### Entries shown

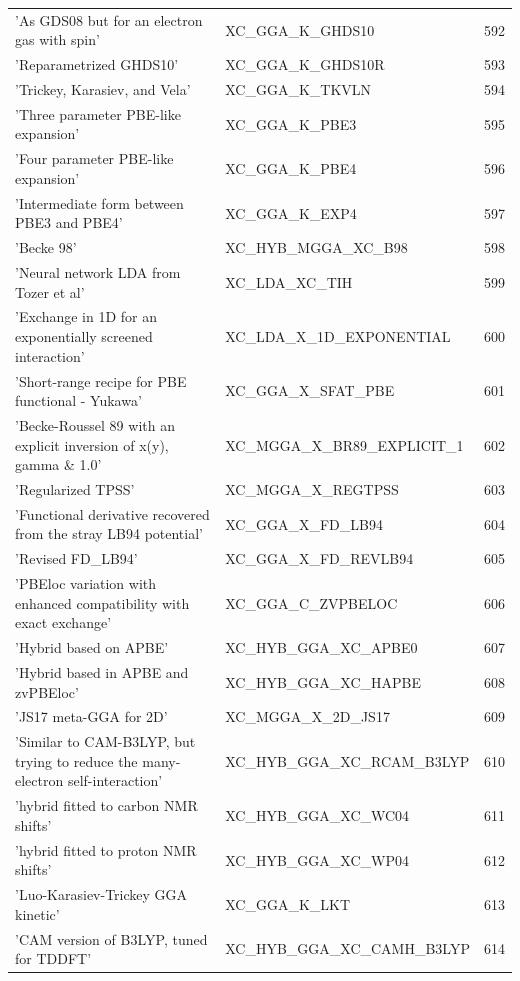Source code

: \documentclass[final,12pt,makeidx,DIV=calc]{article}
\begin{document}
{{{{{{\begin{table}[!h]
\begin{center}
\begin{tabular}{llr}
  'As GDS08 but for an electron gas with spin' & XC\_GGA\_K\_GHDS10  &592\\
  'Reparametrized GHDS10' & XC\_GGA\_K\_GHDS10R  &593\\
  'Trickey, Karasiev, and Vela' & XC\_GGA\_K\_TKVLN  &594\\
  'Three parameter PBE-like expansion' & XC\_GGA\_K\_PBE3  &595\\
  'Four parameter PBE-like expansion' & XC\_GGA\_K\_PBE4  &596\\
  'Intermediate form between PBE3 and PBE4' & XC\_GGA\_K\_EXP4  &597\\
  'Becke 98' & XC\_HYB\_MGGA\_XC\_B98  &598\\
  'Neural network LDA from Tozer et al' & XC\_LDA\_XC\_TIH  &599\\
  'Exchange in 1D for an exponentially screened interaction' & XC\_LDA\_X\_1D\_EXPONENTIAL  &600\\
  'Short-range recipe for PBE functional - Yukawa' & XC\_GGA\_X\_SFAT\_PBE  &601\\
  'Becke-Roussel 89 with an explicit inversion of x(y), gamma \& 1.0' & XC\_MGGA\_X\_BR89\_EXPLICIT\_1  &602\\
  'Regularized TPSS' & XC\_MGGA\_X\_REGTPSS  &603\\
  'Functional derivative recovered from the stray LB94 potential' & XC\_GGA\_X\_FD\_LB94  &604\\
  'Revised FD\_LB94' & XC\_GGA\_X\_FD\_REVLB94  &605\\
  'PBEloc variation with enhanced compatibility with exact exchange' & XC\_GGA\_C\_ZVPBELOC  &606\\
  'Hybrid based on APBE' & XC\_HYB\_GGA\_XC\_APBE0  &607\\
  'Hybrid based in APBE and zvPBEloc' & XC\_HYB\_GGA\_XC\_HAPBE  &608\\
  'JS17 meta-GGA for 2D' & XC\_MGGA\_X\_2D\_JS17  &609\\
  'Similar to CAM-B3LYP, but trying to reduce the many-electron self-interaction' & XC\_HYB\_GGA\_XC\_RCAM\_B3LYP  &610\\
  'hybrid fitted to carbon NMR shifts' & XC\_HYB\_GGA\_XC\_WC04  &611\\
  'hybrid fitted to proton NMR shifts' & XC\_HYB\_GGA\_XC\_WP04  &612\\
  'Luo-Karasiev-Trickey GGA kinetic' & XC\_GGA\_K\_LKT  &613\\
  'CAM version of B3LYP, tuned for TDDFT' & XC\_HYB\_GGA\_XC\_CAMH\_B3LYP  &614\\

\end{tabular}
\end{center}
\end{table}}}}}}}
\end{document}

### Problem description
Your copy should match every record exactly and contain no pictures.

### Task solution
Source code

: \documentclass[final,12pt,makeidx,DIV=calc]{article}
\begin{document}
{{{{{{\begin{table}[!h]
\begin{center}
\begin{tabular}{llr}
  'As GDS08 but for an electron gas with spin' & XC\_GGA\_K\_GHDS10  &592\\
  'Reparametrized GHDS10' & XC\_GGA\_K\_GHDS10R  &593\\
  'Trickey, Karasiev, and Vela' & XC\_GGA\_K\_TKVLN  &594\\
  'Three parameter PBE-like expansion' & XC\_GGA\_K\_PBE3  &595\\
  'Four parameter PBE-like expansion' & XC\_GGA\_K\_PBE4  &596\\
  'Intermediate form between PBE3 and PBE4' & XC\_GGA\_K\_EXP4  &597\\
  'Becke 98' & XC\_HYB\_MGGA\_XC\_B98  &598\\
  'Neural network LDA from Tozer et al' & XC\_LDA\_XC\_TIH  &599\\
  'Exchange in 1D for an exponentially screened interaction' & XC\_LDA\_X\_1D\_EXPONENTIAL  &600\\
  'Short-range recipe for PBE functional - Yukawa' & XC\_GGA\_X\_SFAT\_PBE  &601\\
  'Becke-Roussel 89 with an explicit inversion of x(y), gamma \& 1.0' & XC\_MGGA\_X\_BR89\_EXPLICIT\_1  &602\\
  'Regularized TPSS' & XC\_MGGA\_X\_REGTPSS  &603\\
  'Functional derivative recovered from the stray LB94 potential' & XC\_GGA\_X\_FD\_LB94  &604\\
  'Revised FD\_LB94' & XC\_GGA\_X\_FD\_REVLB94  &605\\
  'PBEloc variation with enhanced compatibility with exact exchange' & XC\_GGA\_C\_ZVPBELOC  &606\\
  'Hybrid based on APBE' & XC\_HYB\_GGA\_XC\_APBE0  &607\\
  'Hybrid based in APBE and zvPBEloc' & XC\_HYB\_GGA\_XC\_HAPBE  &608\\
  'JS17 meta-GGA for 2D' & XC\_MGGA\_X\_2D\_JS17  &609\\
  'Similar to CAM-B3LYP, but trying to reduce the many-electron self-interaction' & XC\_HYB\_GGA\_XC\_RCAM\_B3LYP  &610\\
  'hybrid fitted to carbon NMR shifts' & XC\_HYB\_GGA\_XC\_WC04  &611\\
  'hybrid fitted to proton NMR shifts' & XC\_HYB\_GGA\_XC\_WP04  &612\\
  'Luo-Karasiev-Trickey GGA kinetic' & XC\_GGA\_K\_LKT  &613\\
  'CAM version of B3LYP, tuned for TDDFT' & XC\_HYB\_GGA\_XC\_CAMH\_B3LYP  &614\\

\end{tabular}
\end{center}
\end{table}}}}}}}
\end{document}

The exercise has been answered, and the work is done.